BEIRUT: Prominent businessman Bahij Abu Hamzeh, once a close aide of MP Walid Jumblatt, was indicted over a lawsuit filed by the Progressive Socialist Party leader accusing him of embezzlement and breach of trust, a judicial source said.
According to the source, Investigative Judge Ghassan Oueidat issued the indictment against Abu Hamzeh. If found guilty, his sentence would likely range between three months and three years.
But another lawsuit filed by the Safa football team against the prominent Druze businessman was dropped Monday, judicial sources said.
Abu Hamzah remains in custody over Jumblatt's lawsuit, in which he accuses Abu Hamzeh and Hussein Bdeir of selling him a piece of land that did not actually exist.

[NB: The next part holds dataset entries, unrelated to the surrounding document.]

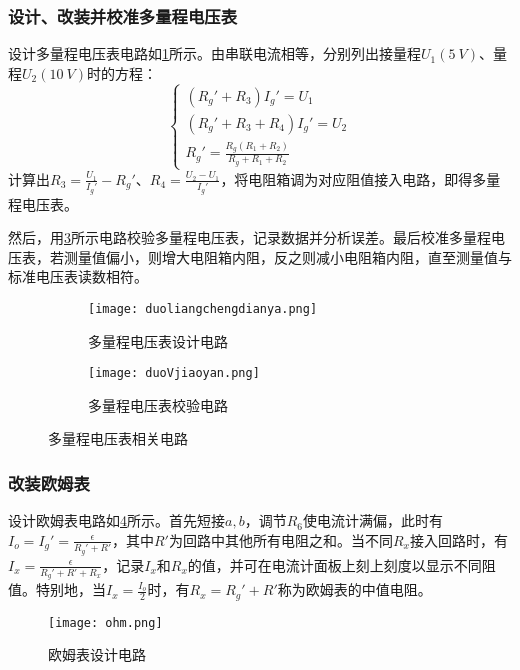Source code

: \documentclass[]{../template/Report}
\begin{document}
\subsubsection{设计、改装并校准多量程电压表}
    设计多量程电压表电路如\cref{duoliangchengdianya}所示。由串联电流相等，分别列出接量程$U_1(\SI{5}{V})$、量程$U_2(\SI{10}{V})$时的方程：
    \begin{equation}
        \begin{cases}
            (R_g'+R_3)I_g' = U_1\\
            (R_g'+R_3+R_4)I_g' = U_2\\
            R_g' = \frac{R_g(R_1+R_2)}{R_g+R_1+R_2}
        \end{cases}
    \end{equation}
    计算出$R_3=\frac{U_1}{I_g'}-R_g'$、$R_4 = \frac{U_2-U_1}{I_g'}$，将电阻箱调为对应阻值接入电路，即得多量程电压表。

    然后，用\cref{duoVjiaoyan}所示电路校验多量程电压表，记录数据并分析误差。最后校准多量程电压表，若测量值偏小，则增大电阻箱内阻，反之则减小电阻箱内阻，直至测量值与标准电压表读数相符。
    \begin{figure}[htbp]
        \centering
        \begin{subfigure}[b]{0.45\textwidth}
            \texttt{[image: duoliangchengdianya.png]}
            \caption{多量程电压表设计电路}
            \label{duoliangchengdianya}
        \end{subfigure}
        \hfill
        \begin{subfigure}[b]{0.45\textwidth}
            \texttt{[image: duoVjiaoyan.png]}
            \caption{多量程电压表校验电路}
            \label{duoVjiaoyan}
        \end{subfigure}
        \caption{多量程电压表相关电路}
    \end{figure}

\subsubsection{改装欧姆表}
    设计欧姆表电路如\cref{ohm}所示。首先短接$a,b$，调节$R_6$使电流计满偏，此时有$I_o = I_g' = \frac{\epsilon}{R_g'+R'}$，其中$R'$为回路中其他所有电阻之和。当不同$R_x$接入回路时，有$I_x = \frac{\epsilon}{R_g'+R'+R_x}$，记录$I_x$和$R_x$的值，并可在电流计面板上刻上刻度以显示不同阻值。特别地，当$I_x=\frac{I_o}{2}$时，有$R_x = R_g' + R'$称为欧姆表的中值电阻。
    \begin{figure}[htbp]
        \centering
        \texttt{[image: ohm.png]}
        \caption{欧姆表设计电路}
        \label{ohm}
    \end{figure}
\end{document}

The PSP leader had earlier said he was the victim of an “organized fraud,” and accused Abu Hamzeh and Bdeir of taking advantage of the fact that he was busy with politics and social obligations in order to dupe him.
Abu Hamzeh was arrested last April after he being charged with breach of trust and embezzling funds of the Safa football team which is sponsored by the PSP chief.
The lawsuit is the culmination of a dramatic deterioration of relations between Jumblatt and Abu Hamzeh, who used to run Jumlatt's real estate endeavors and managed his private properties for more than two decades. Abu Hamzeh’s family has consistently worked for the Jumblatt family over the past century.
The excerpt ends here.